Despite that the segment anything model (SAM) achieved impressive results on general-purpose semantic segmentation with strong generalization ability on daily images, its demonstrated performance on medical image segmentation is less precise and unstable, especially when dealing with tumor segmentation tasks that involve objects of small sizes, irregular shapes, and low contrast. Notably, the original SAM architecture is designed for 2D natural images and, therefore would not be able to extract the 3D spatial information from volumetric medical data effectively. In this paper, we propose a novel adaptation method for transferring SAM from 2D to 3D for promptable medical image segmentation. Through a holistically designed scheme for architecture modification, we transfer the SAM to support volumetric inputs while retaining the majority of its pre-trained parameters for reuse. The fine-tuning process is conducted in a parameter-efficient manner, wherein most of the pre-trained parameters remain frozen, and only a few lightweight spatial adapters are introduced and tuned.

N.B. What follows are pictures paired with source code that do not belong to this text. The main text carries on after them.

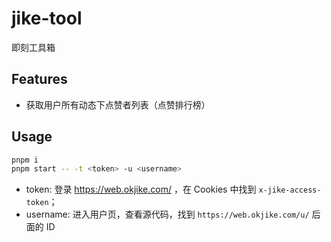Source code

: # jike-tool

即刻工具箱

## Features

- 获取用户所有动态下点赞者列表（点赞排行榜）

## Usage

```bash
pnpm i
pnpm start -- -t <token> -u <username>
```

- token: 登录 https://web.okjike.com/ ，在 Cookies 中找到 `x-jike-access-token`；
- username: 进入用户页，查看源代码，找到 `https://web.okjike.com/u/` 后面的 ID
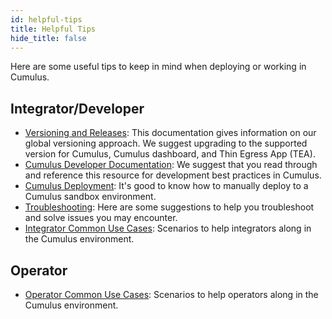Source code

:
```yaml
---
id: helpful-tips
title: Helpful Tips
hide_title: false
---
```


Here are some useful tips to keep in mind when deploying or working in Cumulus.

## Integrator/Developer

* [Versioning and Releases](https://github.com/nasa/cumulus/blob/master/docs/development/release.md): This documentation gives information on our global versioning approach. We suggest upgrading to the supported version for Cumulus, Cumulus dashboard, and Thin Egress App (TEA).
* [Cumulus Developer Documentation](https://github.com/nasa/cumulus): We suggest that you read through and reference this resource for development best practices in Cumulus.
* [Cumulus Deployment](../deployment/deployment-readme): It's good to know how to manually deploy to a Cumulus sandbox environment.
* [Troubleshooting](../troubleshooting/troubleshooting-readme): Here are some suggestions to help you troubleshoot and solve issues you may encounter.
* [Integrator Common Use Cases](../integrator-guide/int-common-use-cases): Scenarios to help integrators along in the Cumulus environment.

## Operator

* [Operator Common Use Cases](../operator-docs/ops-common-use-cases): Scenarios to help operators along in the Cumulus environment.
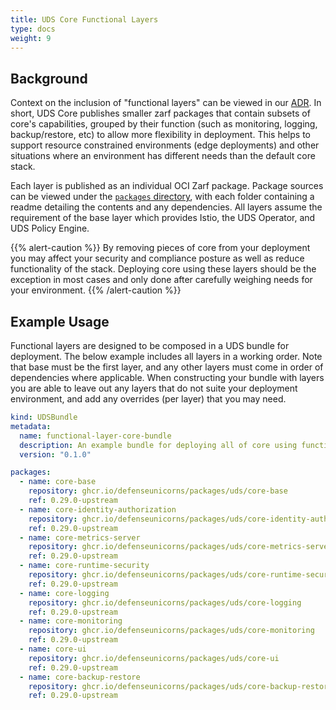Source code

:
 ```yaml
---
title: UDS Core Functional Layers
type: docs
weight: 9
---
```


## Background

Context on the inclusion of "functional layers" can be viewed in our [ADR](https://github.com/defenseunicorns/uds-core/blob/main/docs/adrs/0002-uds-core-functional-layers.md). In short, UDS Core publishes smaller zarf packages that contain subsets of core's capabilities, grouped by their function (such as monitoring, logging, backup/restore, etc) to allow more flexibility in deployment. This helps to support resource constrained environments (edge deployments) and other situations where an environment has different needs than the default core stack.

Each layer is published as an individual OCI Zarf package. Package sources can be viewed under the [`packages` directory](https://github.com/defenseunicorns/uds-core/tree/main/packages), with each folder containing a readme detailing the contents and any dependencies. All layers assume the requirement of the base layer which provides Istio, the UDS Operator, and UDS Policy Engine.

{{% alert-caution %}}
By removing pieces of core from your deployment you may affect your security and compliance posture as well as reduce functionality of the stack. Deploying core using these layers should be the exception in most cases and only done after carefully weighing needs for your environment.
{{% /alert-caution %}}

## Example Usage

Functional layers are designed to be composed in a UDS bundle for deployment. The below example includes all layers in a working order. Note that base must be the first layer, and any other layers must come in order of dependencies where applicable. When constructing your bundle with layers you are able to leave out any layers that do not suite your deployment environment, and add any overrides (per layer) that you may need.

```yaml
kind: UDSBundle
metadata:
  name: functional-layer-core-bundle
  description: An example bundle for deploying all of core using functional layers
  version: "0.1.0"

packages:
  - name: core-base
    repository: ghcr.io/defenseunicorns/packages/uds/core-base
    ref: 0.29.0-upstream
  - name: core-identity-authorization
    repository: ghcr.io/defenseunicorns/packages/uds/core-identity-authorization
    ref: 0.29.0-upstream
  - name: core-metrics-server
    repository: ghcr.io/defenseunicorns/packages/uds/core-metrics-server
    ref: 0.29.0-upstream
  - name: core-runtime-security
    repository: ghcr.io/defenseunicorns/packages/uds/core-runtime-security
    ref: 0.29.0-upstream
  - name: core-logging
    repository: ghcr.io/defenseunicorns/packages/uds/core-logging
    ref: 0.29.0-upstream
  - name: core-monitoring
    repository: ghcr.io/defenseunicorns/packages/uds/core-monitoring
    ref: 0.29.0-upstream
  - name: core-ui
    repository: ghcr.io/defenseunicorns/packages/uds/core-ui
    ref: 0.29.0-upstream
  - name: core-backup-restore
    repository: ghcr.io/defenseunicorns/packages/uds/core-backup-restore
    ref: 0.29.0-upstream
```
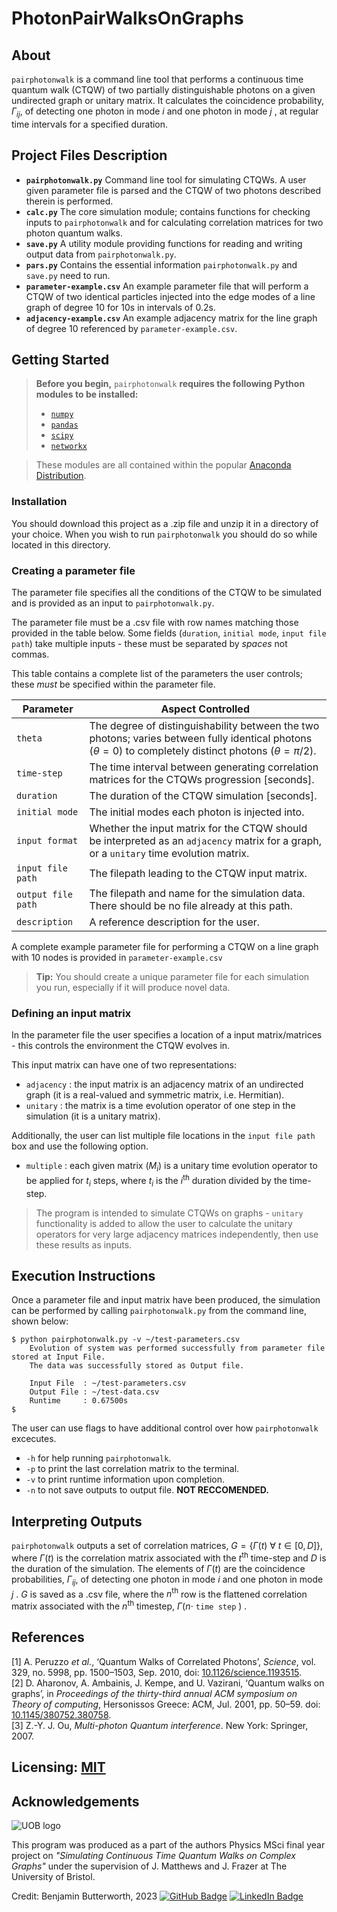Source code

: # PhotonPairWalksOnGraphs

## About
`pairphotonwalk` is a command line tool that performs a continuous time quantum walk (CTQW) of two partially distinguishable photons on a given undirected graph or unitary matrix. It calculates the coincidence probability, $\Gamma_{ij}$, of detecting one photon in mode $i$ and one photon in mode $j$ , at regular time intervals for a specified duration.

## Project Files Description
+  **`pairphotonwalk.py`**
	Command line tool for simulating CTQWs. A user given parameter file is parsed and the CTQW of two photons described therein is performed.
+ **`calc.py`**
	The core simulation module; contains functions for checking inputs to `pairphotonwalk` and for calculating correlation matrices for two photon quantum walks.
+ **`save.py`**
	A utility module providing functions for reading and writing output data from `pairphotonwalk.py`.
+ **`pars.py`**
	Contains the essential information `pairphotonwalk.py` and `save.py` need to run.
+ **`parameter-example.csv`**
	An example parameter file that will perform a CTQW of two identical particles injected into the edge modes of a line graph of degree 10 for 10s in intervals of 0.2s.
+ **`adjacency-example.csv`**
	An example adjacency matrix for the line graph of degree 10 referenced by `parameter-example.csv`.

## Getting Started
 >**Before you begin,** `pairphotonwalk` **requires the following Python modules to be installed:**
>+ [ `numpy`](https://pypi.org/project/numpy/)
>+ [`pandas`](https://pypi.org/project/pandas/)
>+ [`scipy`](https://pypi.org/project/scipy/) 
>+ [`networkx`](https://pypi.org/project/networkx/)

>These modules are all contained within the popular [Anaconda Distribution](https://www.anaconda.com/products/distribution).

### Installation 
You should download this project as a .zip file and unzip it in a directory of your choice.
When you wish to run `pairphotonwalk` you should do so while located in this directory.

### Creating a parameter file

The parameter file specifies all the conditions of the CTQW to be simulated and is provided as an input to `pairphotonwalk.py`. 

The parameter file must be a .csv file with row names matching those provided in the table below. Some fields (`duration`, `initial mode`, `input file path`) take multiple inputs - these must be separated by *spaces* not commas.

This table contains a complete list of the parameters the user controls; these *must* be specified within the parameter file.

| Parameter | Aspect Controlled |
| --- | --- |
| `theta` | The degree of distinguishability between the two photons; varies between fully identical photons ($\theta=0$) to completely distinct photons ($\theta=\pi/2$).|
| `time-step` | The time interval between generating correlation matrices for the CTQWs progression [seconds].|
| `duration` | The duration of the CTQW simulation [seconds]. |
| `initial mode` | The initial modes each photon is injected into.|
| `input format` | Whether the input matrix for the CTQW should be interpreted as an `adjacency` matrix  for a graph, or a `unitary` time evolution matrix.|
| `input file path` | The filepath leading to the CTQW input matrix.|
| `output file path` |The filepath and name for the simulation data. There should be no file already at this path. |
| `description` | A reference description for the user. |
 
 A complete example parameter file for performing a CTQW on a line graph with 10 nodes is provided in `parameter-example.csv`
> **Tip:** You should create a unique parameter file for each simulation you run, especially if it will produce novel data.

### Defining an input matrix
In the parameter file the user specifies a location of a input matrix/matrices - this controls the environment the CTQW evolves in.

This input matrix can have one of two representations:
+ `adjacency` : the input matrix is an adjacency matrix of an undirected graph (it is a real-valued and symmetric matrix, i.e. Hermitian).
+ `unitary` : the matrix is a time evolution operator of one step in the simulation (it is a unitary matrix).    

Additionally, the user can list multiple file locations in the `input file path` box and use the following option.
+ `multiple` : each given matrix  ($M_i$) is a unitary time evolution operator to be applied for $t_i$ steps, where $t_i$ is the $i^\text{th}$ duration divided by the time-step.

>The program is intended to simulate CTQWs on graphs - `unitary` functionality is added to allow the user to calculate the unitary operators for very large adjacency matrices independently, then use these results as inputs.

## Execution Instructions
Once a parameter file and input matrix have been produced, the simulation can be performed by calling `pairphotonwalk.py` from the command line, shown below:
```
$ python pairphotonwalk.py -v ~/test-parameters.csv
	Evolution of system was performed successfully from parameter file stored at Input File. 
	The data was successfully stored as Output file.

	Input File  : ~/test-parameters.csv
	Output File : ~/test-data.csv
	Runtime     : 0.67500s
$ 	
```

The user can use flags to have additional control over how `pairphotonwalk` excecutes.
+ `-h` for help running `pairphotonwalk`.
+ `-p` to print the last correlation matrix to the terminal.
+ `-v` to print runtime information upon completion.
+ `-n` to not save outputs to output file. **NOT RECCOMENDED.**

## Interpreting Outputs
`pairphotonwalk`  outputs a set of correlation matrices, $G=\{ \Gamma(t)  \ \forall \ t\in [0, D ] \}$, where $\Gamma(t)$ is the correlation matrix associated with the $t^{\text{th}}$ time-step and $D$ is the duration of the simulation. The elements of $\Gamma(t)$ are the coincidence probabilities, $\Gamma_{ij}$, of detecting one photon in mode $i$ and one photon in mode $j$ . $G$ is saved as a .csv file, where the $n^{\text{th}}$  row is the flattened correlation matrix associated with the $n^{\text{th}}$ timestep,  $\Gamma(n \cdot$  `time step` $)$ .

## References 
[1] A. Peruzzo _et al._, ‘Quantum Walks of Correlated Photons’, _Science_, vol. 329, no. 5998, pp. 1500–1503, Sep. 2010, doi: [10.1126/science.1193515](https://doi.org/10.1126/science.1193515). \
[2] D. Aharonov, A. Ambainis, J. Kempe, and U. Vazirani, ‘Quantum walks on graphs’, in _Proceedings of the thirty-third annual ACM symposium on Theory of computing_, Hersonissos Greece: ACM, Jul. 2001, pp. 50–59. doi: [10.1145/380752.380758](https://doi.org/10.1145/380752.380758). \
[3] Z.-Y. J. Ou, _Multi-photon Quantum interference_. New York: Springer, 2007.

## Licensing:  [MIT](https://choosealicense.com/licenses/mit/)

##  Acknowledgements
![UOB logo](https://logos-download.com/wp-content/uploads/2016/12/University_of_Bristol_logo.png)

This program was produced as a part of the authors Physics MSci final year project on _"Simulating Continuous Time Quantum Walks on Complex Graphs"_ under the supervision of J. Matthews and J. Frazer at The University of Bristol.

Credit: Benjamin Butterworth, 2023
[![GitHub Badge](https://img.shields.io/badge/GitHub-100000?style=for-the-badge&logo=github&logoColor=white)](https://github.com/benbutterworth) 
[![LinkedIn Badge](https://img.shields.io/badge/LinkedIn-0077B5?style=for-the-badge&logo=linkedin&logoColor=white)](https://www.linkedin.com/in/bszbutterworth/)
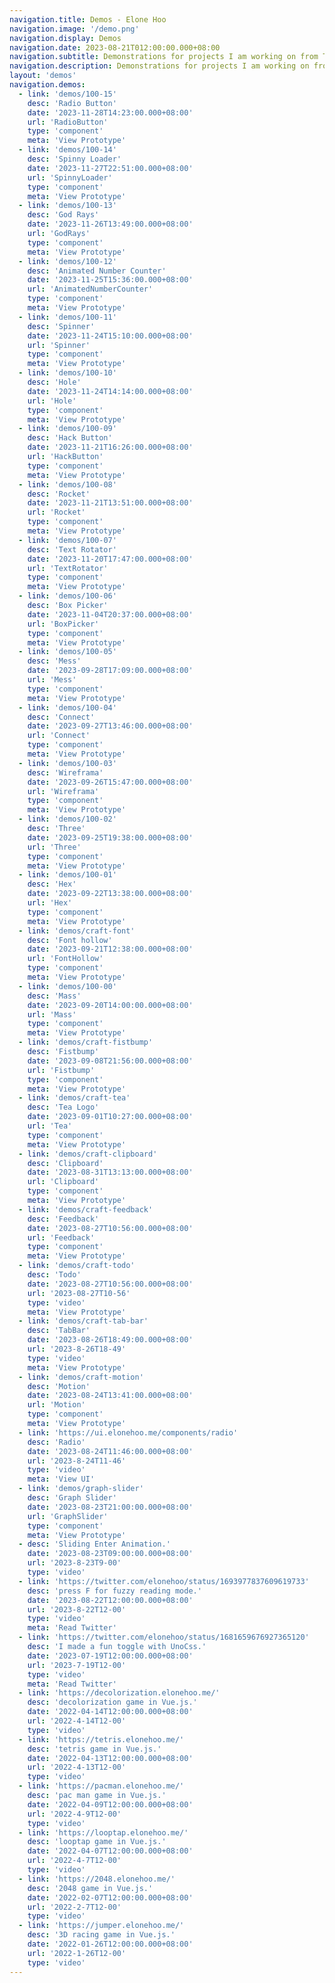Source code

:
 ```yaml
---
navigation.title: Demos - Elone Hoo
navigation.image: '/demo.png'
navigation.display: Demos
navigation.date: 2023-08-21T012:00:00.000+08:00
navigation.subtitle: Demonstrations for projects I am working on from Tweets.
navigation.description: Demonstrations for projects I am working on from Tweets
layout: 'demos'
navigation.demos:
  - link: 'demos/100-15'
    desc: 'Radio Button'
    date: '2023-11-28T14:23:00.000+08:00'
    url: 'RadioButton'
    type: 'component'
    meta: 'View Prototype'
  - link: 'demos/100-14'
    desc: 'Spinny Loader'
    date: '2023-11-27T22:51:00.000+08:00'
    url: 'SpinnyLoader'
    type: 'component'
    meta: 'View Prototype'
  - link: 'demos/100-13'
    desc: 'God Rays'
    date: '2023-11-26T13:49:00.000+08:00'
    url: 'GodRays'
    type: 'component'
    meta: 'View Prototype'
  - link: 'demos/100-12'
    desc: 'Animated Number Counter'
    date: '2023-11-25T15:36:00.000+08:00'
    url: 'AnimatedNumberCounter'
    type: 'component'
    meta: 'View Prototype'
  - link: 'demos/100-11'
    desc: 'Spinner'
    date: '2023-11-24T15:10:00.000+08:00'
    url: 'Spinner'
    type: 'component'
    meta: 'View Prototype'
  - link: 'demos/100-10'
    desc: 'Hole'
    date: '2023-11-24T14:14:00.000+08:00'
    url: 'Hole'
    type: 'component'
    meta: 'View Prototype'
  - link: 'demos/100-09'
    desc: 'Hack Button'
    date: '2023-11-21T16:26:00.000+08:00'
    url: 'HackButton'
    type: 'component'
    meta: 'View Prototype'
  - link: 'demos/100-08'
    desc: 'Rocket'
    date: '2023-11-21T13:51:00.000+08:00'
    url: 'Rocket'
    type: 'component'
    meta: 'View Prototype'
  - link: 'demos/100-07'
    desc: 'Text Rotator'
    date: '2023-11-20T17:47:00.000+08:00'
    url: 'TextRotator'
    type: 'component'
    meta: 'View Prototype'
  - link: 'demos/100-06'
    desc: 'Box Picker'
    date: '2023-11-04T20:37:00.000+08:00'
    url: 'BoxPicker'
    type: 'component'
    meta: 'View Prototype'
  - link: 'demos/100-05'
    desc: 'Mess'
    date: '2023-09-28T17:09:00.000+08:00'
    url: 'Mess'
    type: 'component'
    meta: 'View Prototype'
  - link: 'demos/100-04'
    desc: 'Connect'
    date: '2023-09-27T13:46:00.000+08:00'
    url: 'Connect'
    type: 'component'
    meta: 'View Prototype'
  - link: 'demos/100-03'
    desc: 'Wireframa'
    date: '2023-09-26T15:47:00.000+08:00'
    url: 'Wireframa'
    type: 'component'
    meta: 'View Prototype'
  - link: 'demos/100-02'
    desc: 'Three'
    date: '2023-09-25T19:38:00.000+08:00'
    url: 'Three'
    type: 'component'
    meta: 'View Prototype'
  - link: 'demos/100-01'
    desc: 'Hex'
    date: '2023-09-22T13:38:00.000+08:00'
    url: 'Hex'
    type: 'component'
    meta: 'View Prototype'
  - link: 'demos/craft-font'
    desc: 'Font hollow'
    date: '2023-09-21T12:38:00.000+08:00'
    url: 'FontHollow'
    type: 'component'
    meta: 'View Prototype'
  - link: 'demos/100-00'
    desc: 'Mass'
    date: '2023-09-20T14:00:00.000+08:00'
    url: 'Mass'
    type: 'component'
    meta: 'View Prototype'
  - link: 'demos/craft-fistbump'
    desc: 'Fistbump'
    date: '2023-09-08T21:56:00.000+08:00'
    url: 'Fistbump'
    type: 'component'
    meta: 'View Prototype'
  - link: 'demos/craft-tea'
    desc: 'Tea Logo'
    date: '2023-09-01T10:27:00.000+08:00'
    url: 'Tea'
    type: 'component'
    meta: 'View Prototype'
  - link: 'demos/craft-clipboard'
    desc: 'Clipboard'
    date: '2023-08-31T13:13:00.000+08:00'
    url: 'Clipboard'
    type: 'component'
    meta: 'View Prototype'
  - link: 'demos/craft-feedback'
    desc: 'Feedback'
    date: '2023-08-27T10:56:00.000+08:00'
    url: 'Feedback'
    type: 'component'
    meta: 'View Prototype'
  - link: 'demos/craft-todo'
    desc: 'Todo'
    date: '2023-08-27T10:56:00.000+08:00'
    url: '2023-08-27T10-56'
    type: 'video'
    meta: 'View Prototype'
  - link: 'demos/craft-tab-bar'
    desc: 'TabBar'
    date: '2023-08-26T18:49:00.000+08:00'
    url: '2023-8-26T18-49'
    type: 'video'
    meta: 'View Prototype'
  - link: 'demos/craft-motion'
    desc: 'Motion'
    date: '2023-08-24T13:41:00.000+08:00'
    url: 'Motion'
    type: 'component'
    meta: 'View Prototype'
  - link: 'https://ui.elonehoo.me/components/radio'
    desc: 'Radio'
    date: '2023-08-24T11:46:00.000+08:00'
    url: '2023-8-24T11-46'
    type: 'video'
    meta: 'View UI'
  - link: 'demos/graph-slider'
    desc: 'Graph Slider'
    date: '2023-08-23T21:00:00.000+08:00'
    url: 'GraphSlider'
    type: 'component'
    meta: 'View Prototype'
  - desc: 'Sliding Enter Animation.'
    date: '2023-08-23T09:00:00.000+08:00'
    url: '2023-8-23T9-00'
    type: 'video'
  - link: 'https://twitter.com/elonehoo/status/1693977837609619733'
    desc: 'press F for fuzzy reading mode.'
    date: '2023-08-22T12:00:00.000+08:00'
    url: '2023-8-22T12-00'
    type: 'video'
    meta: 'Read Twitter'
  - link: 'https://twitter.com/elonehoo/status/1681659676927365120'
    desc: 'I made a fun toggle with UnoCss.'
    date: '2023-07-19T12:00:00.000+08:00'
    url: '2023-7-19T12-00'
    type: 'video'
    meta: 'Read Twitter'
  - link: 'https://decolorization.elonehoo.me/'
    desc: 'decolorization game in Vue.js.'
    date: '2022-04-14T12:00:00.000+08:00'
    url: '2022-4-14T12-00'
    type: 'video'
  - link: 'https://tetris.elonehoo.me/'
    desc: 'tetris game in Vue.js.'
    date: '2022-04-13T12:00:00.000+08:00'
    url: '2022-4-13T12-00'
    type: 'video'
  - link: 'https://pacman.elonehoo.me/'
    desc: 'pac man game in Vue.js.'
    date: '2022-04-09T12:00:00.000+08:00'
    url: '2022-4-9T12-00'
    type: 'video'
  - link: 'https://looptap.elonehoo.me/'
    desc: 'looptap game in Vue.js.'
    date: '2022-04-07T12:00:00.000+08:00'
    url: '2022-4-7T12-00'
    type: 'video'
  - link: 'https://2048.elonehoo.me/'
    desc: '2048 game in Vue.js.'
    date: '2022-02-07T12:00:00.000+08:00'
    url: '2022-2-7T12-00'
    type: 'video'
  - link: 'https://jumper.elonehoo.me/'
    desc: '3D racing game in Vue.js.'
    date: '2022-01-26T12:00:00.000+08:00'
    url: '2022-1-26T12-00'
    type: 'video'
---
```

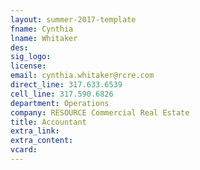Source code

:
 ```yaml
---
layout: summer-2017-template 
fname: Cynthia
lname: Whitaker
des: 
sig_logo: 
license: 
email: cynthia.whitaker@rcre.com
direct_line: 317.633.6539
cell_line: 317.590.6826
department: Operations
company: RESOURCE Commercial Real Estate
title: Accountant
extra_link: 
extra_content: 
vcard: 
---
```


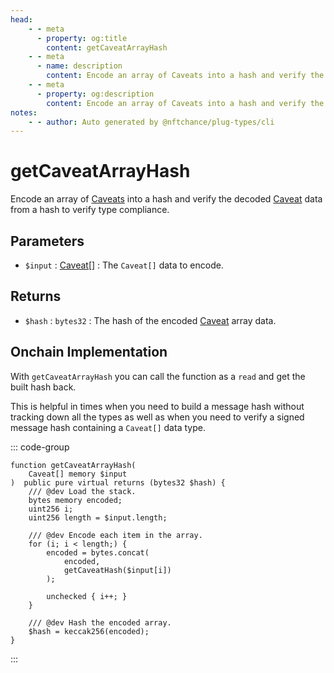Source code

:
 ```yaml
---
head:
    - - meta
      - property: og:title
        content: getCaveatArrayHash
    - - meta
      - name: description
        content: Encode an array of Caveats into a hash and verify the decoded data to verify type compliance.
    - - meta
      - property: og:description
        content: Encode an array of Caveats into a hash and verify the decoded data to verify type compliance.
notes:
    - - author: Auto generated by @nftchance/plug-types/cli
---
```


# getCaveatArrayHash

Encode an array of [Caveats](/generated/base-types/Caveat) into a hash and verify the decoded [Caveat](/generated/base-types/Caveat) data from a hash to verify type compliance.

## Parameters

- `$input` : [Caveat[]](/generated/base-types/Caveat) : The `Caveat[]` data to encode.

## Returns

- `$hash` : `bytes32` : The hash of the encoded [Caveat](/generated/base-types/Caveat) array data.

## Onchain Implementation

With `getCaveatArrayHash` you can call the function as a `read` and get the built hash back. 
    
This is helpful in times when you need to build a message hash without tracking down all the types as well as when you need to verify a signed message hash containing a `Caveat[]` data type.

::: code-group

``` solidity [Types.sol:getCaveatArrayHash]
function getCaveatArrayHash(
	Caveat[] memory $input
)  public pure virtual returns (bytes32 $hash) {
	/// @dev Load the stack.
	bytes memory encoded;
	uint256 i;
	uint256 length = $input.length;

	/// @dev Encode each item in the array.
	for (i; i < length;) {
		encoded = bytes.concat(
			encoded,
			getCaveatHash($input[i])
		);

		unchecked { i++; }
	}
	
	/// @dev Hash the encoded array.
	$hash = keccak256(encoded);
}
``` 

:::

Regardless of the domain gap between natural and medical data and the disparity in the spatial arrangement between 2D and 3D, the transformer trained on natural images can effectively capture the spatial patterns present in volumetric medical images with only lightweight adaptations. We conduct experiments on four open-source tumor segmentation datasets, and with a single click prompt, our model can outperform domain state-of-the-art medical image segmentation models and interactive segmentation models. We also compared our adaptation method with existing popular adapters and observed significant performance improvement on most datasets. Our code and models are available at: https://github.com/med-air/3DSAM-adapter

查看原文本刊更多论文

3DSAM-adapter：从二维到三维的 SAM 整体适配，可及时进行肿瘤分割

尽管segment anything model（SAM）在通用语义分割方面取得了令人印象深刻的成果，对日常图像具有很强的泛化能力，但其在医学图像分割方面的表现却不够精确且不稳定，尤其是在处理涉及小尺寸、不规则形状和低对比度物体的肿瘤分割任务时。值得注意的是，最初的 SAM 架构是针对二维自然图像设计的，因此无法从体积医学数据中有效提取三维空间信息。在本文中，我们提出了一种新颖的适应方法，将 SAM 从二维转为三维，用于可提示的医学图像分割。通过整体设计的架构修改方案，我们将 SAM 转移到支持体积输入，同时保留其大部分预训练参数以供重复使用。微调过程以参数高效的方式进行，其中大部分预训练参数保持不变，只引入和调整了少量轻量级空间适配器。无论自然数据和医学数据之间存在多大的领域差距，也无论二维和三维之间在空间排列上存在多大的差异，在自然图像上训练的变换器只需轻量级的适配就能有效捕捉容积医学图像中存在的空间模式。我们在四个开源肿瘤分割数据集上进行了实验，只需单击提示，我们的模型就能超越领域内最先进的医学图像分割模型和交互式分割模型。我们还将我们的适配方法与现有的流行适配器进行了比较，并观察到在大多数数据集上性能都有显著提高。我们的代码和模型可在以下网址获取： https://github.com/med-air/3DSAM-adapter

本文章由计算机程序翻译，如有差异，请以英文原文为准。

求助全文

约1分钟内获得全文求助全文

来源期刊

Medical image analysis 工程技术-工程：生物医学

CiteScore

22.10

自引率

6.40%

发文量

309

审稿时长

6.6 months

期刊介绍： Medical Image Analysis serves as a platform for sharing new research findings in the realm of medical and biological image analysis, with a focus on applications of computer vision, virtual reality, and robotics to biomedical imaging challenges. The journal prioritizes the publication of high-quality, original papers contributing to the fundamental science of processing, analyzing, and utilizing medical and biological images. It welcomes approaches utilizing biomedical image datasets across all spatial scales, from molecular/cellular imaging to tissue/organ imaging.